■ Work instruction
Repeat exactly the lines of the entries below from the one with "1. **The Pre-Customer Evangelist**" through the one with "- Validates our", both ends included, and nothing else.

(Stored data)
────────────────────────────────────────
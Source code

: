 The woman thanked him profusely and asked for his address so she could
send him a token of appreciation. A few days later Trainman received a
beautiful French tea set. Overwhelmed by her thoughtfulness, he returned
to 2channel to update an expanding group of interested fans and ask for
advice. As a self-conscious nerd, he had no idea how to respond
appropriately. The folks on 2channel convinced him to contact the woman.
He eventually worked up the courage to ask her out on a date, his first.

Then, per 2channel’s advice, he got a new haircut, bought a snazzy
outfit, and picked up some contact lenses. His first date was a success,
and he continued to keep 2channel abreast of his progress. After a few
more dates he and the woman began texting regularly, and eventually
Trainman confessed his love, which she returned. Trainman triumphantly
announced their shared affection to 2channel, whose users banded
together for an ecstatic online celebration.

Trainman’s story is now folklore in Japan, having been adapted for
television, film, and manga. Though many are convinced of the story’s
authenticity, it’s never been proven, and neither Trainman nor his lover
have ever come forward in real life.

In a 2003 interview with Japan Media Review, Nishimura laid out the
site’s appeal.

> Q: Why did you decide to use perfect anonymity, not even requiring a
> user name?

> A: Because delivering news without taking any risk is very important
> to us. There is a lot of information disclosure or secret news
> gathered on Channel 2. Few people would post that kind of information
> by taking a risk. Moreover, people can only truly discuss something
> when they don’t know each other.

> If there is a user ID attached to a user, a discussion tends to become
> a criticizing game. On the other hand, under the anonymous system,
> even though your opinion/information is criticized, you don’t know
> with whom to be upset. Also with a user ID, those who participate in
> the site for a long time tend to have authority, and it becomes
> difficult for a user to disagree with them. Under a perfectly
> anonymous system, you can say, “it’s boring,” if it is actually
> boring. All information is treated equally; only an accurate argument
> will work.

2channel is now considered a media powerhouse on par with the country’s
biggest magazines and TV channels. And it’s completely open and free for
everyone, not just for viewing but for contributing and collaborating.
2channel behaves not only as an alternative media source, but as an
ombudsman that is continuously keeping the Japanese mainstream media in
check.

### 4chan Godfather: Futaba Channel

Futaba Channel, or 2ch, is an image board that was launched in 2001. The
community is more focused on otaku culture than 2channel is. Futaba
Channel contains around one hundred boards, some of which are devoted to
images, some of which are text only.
────────────────────────────────────────
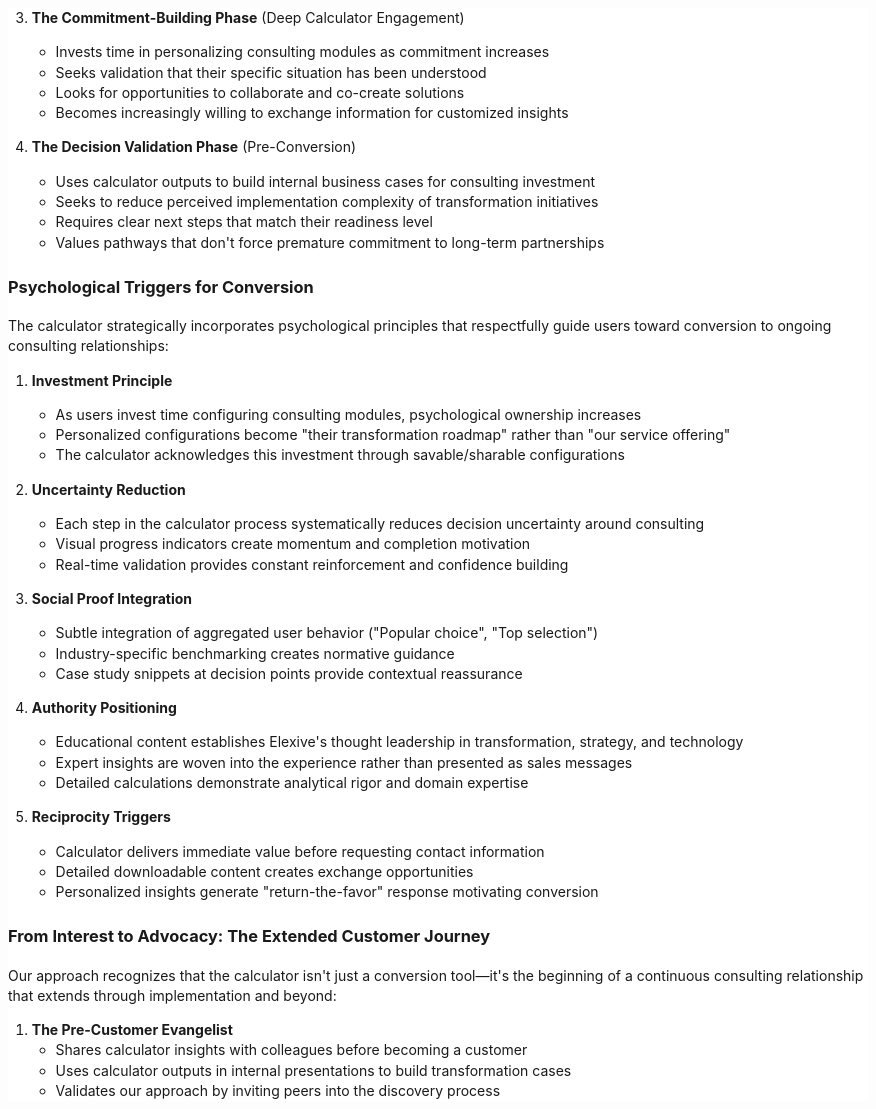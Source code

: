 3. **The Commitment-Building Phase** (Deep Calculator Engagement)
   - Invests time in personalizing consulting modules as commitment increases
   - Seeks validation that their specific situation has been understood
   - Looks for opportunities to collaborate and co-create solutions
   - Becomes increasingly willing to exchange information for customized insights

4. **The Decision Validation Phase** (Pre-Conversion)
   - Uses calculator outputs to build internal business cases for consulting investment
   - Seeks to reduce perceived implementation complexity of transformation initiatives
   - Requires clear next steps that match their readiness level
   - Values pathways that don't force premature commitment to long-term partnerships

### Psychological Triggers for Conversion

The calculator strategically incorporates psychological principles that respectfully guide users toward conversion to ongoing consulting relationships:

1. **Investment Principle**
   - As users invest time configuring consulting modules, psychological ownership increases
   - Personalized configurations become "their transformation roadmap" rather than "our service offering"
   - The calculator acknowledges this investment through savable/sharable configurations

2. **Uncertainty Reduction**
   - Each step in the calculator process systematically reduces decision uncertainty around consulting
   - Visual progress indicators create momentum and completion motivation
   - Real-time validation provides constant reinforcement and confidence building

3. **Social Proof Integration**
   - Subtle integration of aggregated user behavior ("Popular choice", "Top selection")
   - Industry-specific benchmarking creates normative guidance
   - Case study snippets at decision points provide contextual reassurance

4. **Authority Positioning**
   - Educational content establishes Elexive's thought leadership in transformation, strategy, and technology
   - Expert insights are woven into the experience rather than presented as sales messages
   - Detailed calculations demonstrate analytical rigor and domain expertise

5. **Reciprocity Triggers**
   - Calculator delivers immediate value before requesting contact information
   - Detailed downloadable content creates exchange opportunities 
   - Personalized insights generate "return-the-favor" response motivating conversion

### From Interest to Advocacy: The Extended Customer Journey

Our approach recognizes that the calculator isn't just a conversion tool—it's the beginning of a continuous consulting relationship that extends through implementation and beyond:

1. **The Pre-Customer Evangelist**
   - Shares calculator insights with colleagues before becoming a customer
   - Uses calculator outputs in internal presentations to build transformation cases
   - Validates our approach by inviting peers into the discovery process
────────────────────────────────────────
■ Exercise response
1. **The Pre-Customer Evangelist**
   - Shares calculator insights with colleagues before becoming a customer
   - Uses calculator outputs in internal presentations to build transformation cases
   - Validates our approach by inviting peers into the discovery process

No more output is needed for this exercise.